▶ [Problem requirements] Scan the records for the string "beta" and state how many lines contain it, using the number alone.

*** Opening Source data ***

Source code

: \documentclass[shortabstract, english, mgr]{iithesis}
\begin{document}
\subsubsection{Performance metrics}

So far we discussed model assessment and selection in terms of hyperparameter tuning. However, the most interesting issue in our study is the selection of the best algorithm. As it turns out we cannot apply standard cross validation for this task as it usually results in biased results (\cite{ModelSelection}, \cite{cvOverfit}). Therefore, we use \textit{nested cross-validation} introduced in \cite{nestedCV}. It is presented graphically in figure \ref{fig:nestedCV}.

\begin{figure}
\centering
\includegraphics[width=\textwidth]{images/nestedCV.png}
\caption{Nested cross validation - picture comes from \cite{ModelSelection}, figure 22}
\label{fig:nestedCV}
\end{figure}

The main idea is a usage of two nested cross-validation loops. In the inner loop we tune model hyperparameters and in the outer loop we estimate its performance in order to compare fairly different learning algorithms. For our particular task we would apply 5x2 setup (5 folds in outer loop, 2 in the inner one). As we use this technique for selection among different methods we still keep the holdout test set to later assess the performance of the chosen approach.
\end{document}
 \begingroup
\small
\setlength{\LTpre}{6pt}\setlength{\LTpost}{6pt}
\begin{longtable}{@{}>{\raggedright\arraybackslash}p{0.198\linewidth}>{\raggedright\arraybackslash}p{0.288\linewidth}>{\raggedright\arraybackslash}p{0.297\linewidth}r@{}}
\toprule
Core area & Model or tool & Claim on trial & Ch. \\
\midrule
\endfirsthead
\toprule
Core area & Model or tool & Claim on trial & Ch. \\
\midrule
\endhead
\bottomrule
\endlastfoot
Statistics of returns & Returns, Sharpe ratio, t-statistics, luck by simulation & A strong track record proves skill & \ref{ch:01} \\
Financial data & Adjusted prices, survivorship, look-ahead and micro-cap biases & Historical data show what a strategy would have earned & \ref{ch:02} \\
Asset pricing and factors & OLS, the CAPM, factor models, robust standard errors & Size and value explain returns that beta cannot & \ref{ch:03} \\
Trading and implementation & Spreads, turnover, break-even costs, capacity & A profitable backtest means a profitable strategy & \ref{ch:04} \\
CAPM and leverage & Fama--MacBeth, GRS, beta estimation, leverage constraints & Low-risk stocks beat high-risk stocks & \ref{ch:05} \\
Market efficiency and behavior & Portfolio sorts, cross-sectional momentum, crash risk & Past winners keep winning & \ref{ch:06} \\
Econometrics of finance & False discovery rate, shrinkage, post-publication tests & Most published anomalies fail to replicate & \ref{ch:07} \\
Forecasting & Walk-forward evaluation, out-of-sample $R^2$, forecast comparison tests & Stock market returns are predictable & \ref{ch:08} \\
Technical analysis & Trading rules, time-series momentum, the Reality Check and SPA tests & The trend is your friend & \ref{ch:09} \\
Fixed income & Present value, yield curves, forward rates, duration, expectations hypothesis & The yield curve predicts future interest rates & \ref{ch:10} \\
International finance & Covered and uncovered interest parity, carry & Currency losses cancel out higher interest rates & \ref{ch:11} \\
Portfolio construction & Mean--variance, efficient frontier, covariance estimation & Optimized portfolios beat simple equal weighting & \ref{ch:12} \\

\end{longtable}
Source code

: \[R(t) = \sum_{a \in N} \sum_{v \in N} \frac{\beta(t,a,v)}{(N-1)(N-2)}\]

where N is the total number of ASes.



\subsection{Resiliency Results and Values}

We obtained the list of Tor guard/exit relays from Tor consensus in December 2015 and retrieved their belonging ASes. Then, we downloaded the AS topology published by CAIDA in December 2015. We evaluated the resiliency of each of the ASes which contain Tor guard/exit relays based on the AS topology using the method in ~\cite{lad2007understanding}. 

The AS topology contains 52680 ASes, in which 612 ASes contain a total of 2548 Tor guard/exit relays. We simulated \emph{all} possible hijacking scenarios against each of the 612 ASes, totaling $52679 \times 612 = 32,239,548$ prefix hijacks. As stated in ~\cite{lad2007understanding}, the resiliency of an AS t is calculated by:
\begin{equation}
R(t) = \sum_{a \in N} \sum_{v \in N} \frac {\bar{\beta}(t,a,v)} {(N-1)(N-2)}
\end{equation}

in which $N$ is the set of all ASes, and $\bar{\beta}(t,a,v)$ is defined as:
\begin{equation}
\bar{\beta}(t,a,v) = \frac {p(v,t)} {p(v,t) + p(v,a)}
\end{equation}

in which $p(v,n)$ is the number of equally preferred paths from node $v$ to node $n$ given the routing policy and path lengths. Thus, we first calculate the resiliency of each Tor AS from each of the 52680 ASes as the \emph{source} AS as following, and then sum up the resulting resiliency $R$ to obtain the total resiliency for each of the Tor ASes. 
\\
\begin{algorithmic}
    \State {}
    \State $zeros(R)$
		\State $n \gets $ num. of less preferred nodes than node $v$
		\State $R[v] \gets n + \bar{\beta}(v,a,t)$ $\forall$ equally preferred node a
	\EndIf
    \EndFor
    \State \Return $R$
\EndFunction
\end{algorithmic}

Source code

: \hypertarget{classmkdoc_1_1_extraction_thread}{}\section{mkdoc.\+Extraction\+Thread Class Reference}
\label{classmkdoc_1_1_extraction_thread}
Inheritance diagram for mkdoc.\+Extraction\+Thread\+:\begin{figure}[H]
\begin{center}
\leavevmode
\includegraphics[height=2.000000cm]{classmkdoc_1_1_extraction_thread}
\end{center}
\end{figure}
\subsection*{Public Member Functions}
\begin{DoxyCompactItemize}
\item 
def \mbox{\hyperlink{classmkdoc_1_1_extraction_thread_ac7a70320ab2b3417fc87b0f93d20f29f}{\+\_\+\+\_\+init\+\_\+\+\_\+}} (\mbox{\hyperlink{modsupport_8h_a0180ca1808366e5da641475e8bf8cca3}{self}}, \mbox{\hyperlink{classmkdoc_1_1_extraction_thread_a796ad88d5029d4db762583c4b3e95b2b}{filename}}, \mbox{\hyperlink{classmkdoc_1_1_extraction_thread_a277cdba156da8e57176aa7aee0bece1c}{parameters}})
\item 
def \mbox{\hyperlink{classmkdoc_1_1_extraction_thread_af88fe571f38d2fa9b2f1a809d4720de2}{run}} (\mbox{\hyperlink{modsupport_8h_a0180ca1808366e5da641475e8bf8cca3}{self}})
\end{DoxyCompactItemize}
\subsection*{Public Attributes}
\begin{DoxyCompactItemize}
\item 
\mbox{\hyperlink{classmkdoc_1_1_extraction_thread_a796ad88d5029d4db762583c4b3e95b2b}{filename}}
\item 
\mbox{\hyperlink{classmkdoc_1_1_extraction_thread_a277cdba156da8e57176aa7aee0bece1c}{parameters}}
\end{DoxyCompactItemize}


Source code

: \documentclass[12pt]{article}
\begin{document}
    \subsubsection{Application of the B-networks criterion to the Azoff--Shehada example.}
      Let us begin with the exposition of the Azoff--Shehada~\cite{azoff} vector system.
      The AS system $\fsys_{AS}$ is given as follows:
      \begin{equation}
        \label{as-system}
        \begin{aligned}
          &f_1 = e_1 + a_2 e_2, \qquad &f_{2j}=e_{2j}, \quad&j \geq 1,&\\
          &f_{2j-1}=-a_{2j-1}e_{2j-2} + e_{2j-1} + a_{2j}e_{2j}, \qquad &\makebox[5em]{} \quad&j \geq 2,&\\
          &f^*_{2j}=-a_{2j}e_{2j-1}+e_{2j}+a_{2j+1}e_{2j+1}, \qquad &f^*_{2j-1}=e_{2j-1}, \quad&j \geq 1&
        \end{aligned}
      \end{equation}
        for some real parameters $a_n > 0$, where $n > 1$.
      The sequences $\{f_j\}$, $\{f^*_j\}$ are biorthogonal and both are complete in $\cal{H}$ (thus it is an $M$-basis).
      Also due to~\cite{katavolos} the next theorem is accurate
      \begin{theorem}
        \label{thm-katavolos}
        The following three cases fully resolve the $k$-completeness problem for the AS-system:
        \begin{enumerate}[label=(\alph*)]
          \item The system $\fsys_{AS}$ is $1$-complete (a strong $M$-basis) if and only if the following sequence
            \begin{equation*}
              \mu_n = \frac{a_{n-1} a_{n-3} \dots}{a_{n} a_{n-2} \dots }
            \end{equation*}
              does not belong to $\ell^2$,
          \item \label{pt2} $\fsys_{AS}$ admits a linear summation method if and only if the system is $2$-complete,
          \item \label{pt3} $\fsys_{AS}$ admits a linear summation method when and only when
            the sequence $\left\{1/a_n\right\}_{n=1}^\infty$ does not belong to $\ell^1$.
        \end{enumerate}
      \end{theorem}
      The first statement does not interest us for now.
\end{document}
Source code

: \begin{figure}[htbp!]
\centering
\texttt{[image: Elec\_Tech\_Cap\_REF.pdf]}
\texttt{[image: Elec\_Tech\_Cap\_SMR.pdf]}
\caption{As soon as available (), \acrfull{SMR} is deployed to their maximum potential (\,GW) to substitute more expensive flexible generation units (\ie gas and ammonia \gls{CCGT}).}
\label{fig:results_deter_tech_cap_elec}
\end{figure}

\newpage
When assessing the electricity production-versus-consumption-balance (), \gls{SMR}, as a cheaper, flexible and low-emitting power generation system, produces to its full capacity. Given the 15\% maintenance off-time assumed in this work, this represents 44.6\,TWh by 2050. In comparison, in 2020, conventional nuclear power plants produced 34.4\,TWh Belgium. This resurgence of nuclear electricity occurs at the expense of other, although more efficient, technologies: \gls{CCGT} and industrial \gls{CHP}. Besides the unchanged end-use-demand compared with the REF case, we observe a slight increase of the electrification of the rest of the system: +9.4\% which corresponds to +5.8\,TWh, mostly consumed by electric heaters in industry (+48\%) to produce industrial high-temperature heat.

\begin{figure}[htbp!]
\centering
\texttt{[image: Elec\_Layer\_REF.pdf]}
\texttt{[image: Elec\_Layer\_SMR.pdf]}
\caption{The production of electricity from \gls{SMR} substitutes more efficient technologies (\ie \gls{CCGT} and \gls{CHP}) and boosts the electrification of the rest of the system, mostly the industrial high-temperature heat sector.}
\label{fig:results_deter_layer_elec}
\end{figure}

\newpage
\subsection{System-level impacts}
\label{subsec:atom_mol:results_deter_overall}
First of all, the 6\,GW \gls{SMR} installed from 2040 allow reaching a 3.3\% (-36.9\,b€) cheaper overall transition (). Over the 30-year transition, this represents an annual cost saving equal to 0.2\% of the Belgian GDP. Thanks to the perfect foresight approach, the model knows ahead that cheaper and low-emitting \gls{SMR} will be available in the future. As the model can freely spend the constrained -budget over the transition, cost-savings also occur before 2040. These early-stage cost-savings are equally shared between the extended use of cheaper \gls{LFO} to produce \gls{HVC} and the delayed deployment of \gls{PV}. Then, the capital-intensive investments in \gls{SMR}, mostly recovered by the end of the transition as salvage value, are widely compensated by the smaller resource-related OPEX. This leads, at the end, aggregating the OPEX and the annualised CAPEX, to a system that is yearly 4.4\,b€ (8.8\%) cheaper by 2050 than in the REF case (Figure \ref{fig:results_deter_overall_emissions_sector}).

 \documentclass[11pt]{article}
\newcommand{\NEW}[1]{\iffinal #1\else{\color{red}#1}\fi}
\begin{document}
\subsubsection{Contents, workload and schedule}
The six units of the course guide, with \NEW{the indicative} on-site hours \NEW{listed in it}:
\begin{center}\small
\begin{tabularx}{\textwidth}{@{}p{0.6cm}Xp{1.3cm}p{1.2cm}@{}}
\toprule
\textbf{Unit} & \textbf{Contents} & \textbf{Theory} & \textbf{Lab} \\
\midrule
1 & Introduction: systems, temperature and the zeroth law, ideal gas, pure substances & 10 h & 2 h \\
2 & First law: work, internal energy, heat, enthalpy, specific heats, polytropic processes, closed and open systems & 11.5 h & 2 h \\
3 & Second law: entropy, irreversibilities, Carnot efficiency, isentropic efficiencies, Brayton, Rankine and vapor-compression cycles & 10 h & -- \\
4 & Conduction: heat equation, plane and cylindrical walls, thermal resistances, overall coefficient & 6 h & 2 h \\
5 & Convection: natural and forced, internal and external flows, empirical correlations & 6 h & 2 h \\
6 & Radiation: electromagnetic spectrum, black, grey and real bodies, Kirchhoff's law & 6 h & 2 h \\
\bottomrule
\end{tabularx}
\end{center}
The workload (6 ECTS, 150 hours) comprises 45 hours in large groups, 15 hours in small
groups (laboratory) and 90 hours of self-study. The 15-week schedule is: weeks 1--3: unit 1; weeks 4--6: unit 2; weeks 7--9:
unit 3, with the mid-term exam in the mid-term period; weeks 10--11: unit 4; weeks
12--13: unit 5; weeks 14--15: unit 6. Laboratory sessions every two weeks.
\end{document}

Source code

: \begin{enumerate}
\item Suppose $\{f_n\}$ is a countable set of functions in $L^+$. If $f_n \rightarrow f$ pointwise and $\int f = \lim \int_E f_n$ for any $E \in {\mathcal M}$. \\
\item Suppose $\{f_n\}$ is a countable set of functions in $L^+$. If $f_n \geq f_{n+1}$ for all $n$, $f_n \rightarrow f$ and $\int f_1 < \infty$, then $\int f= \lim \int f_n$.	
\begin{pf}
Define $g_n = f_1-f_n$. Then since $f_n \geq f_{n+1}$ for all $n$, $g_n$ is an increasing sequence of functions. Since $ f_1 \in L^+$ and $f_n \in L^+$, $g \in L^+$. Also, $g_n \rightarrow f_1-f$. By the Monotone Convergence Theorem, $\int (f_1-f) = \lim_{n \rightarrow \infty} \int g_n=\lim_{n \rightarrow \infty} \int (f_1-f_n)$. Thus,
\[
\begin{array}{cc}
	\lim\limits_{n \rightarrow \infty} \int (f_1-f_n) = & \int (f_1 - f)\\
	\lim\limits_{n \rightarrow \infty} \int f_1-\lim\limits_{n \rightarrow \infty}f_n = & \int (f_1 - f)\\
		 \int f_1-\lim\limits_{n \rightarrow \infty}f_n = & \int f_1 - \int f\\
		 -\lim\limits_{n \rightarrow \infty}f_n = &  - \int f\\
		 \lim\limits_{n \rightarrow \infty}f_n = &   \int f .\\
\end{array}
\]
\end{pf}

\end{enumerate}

*** Closing Source data ***

▶ [Solution to this problem] 7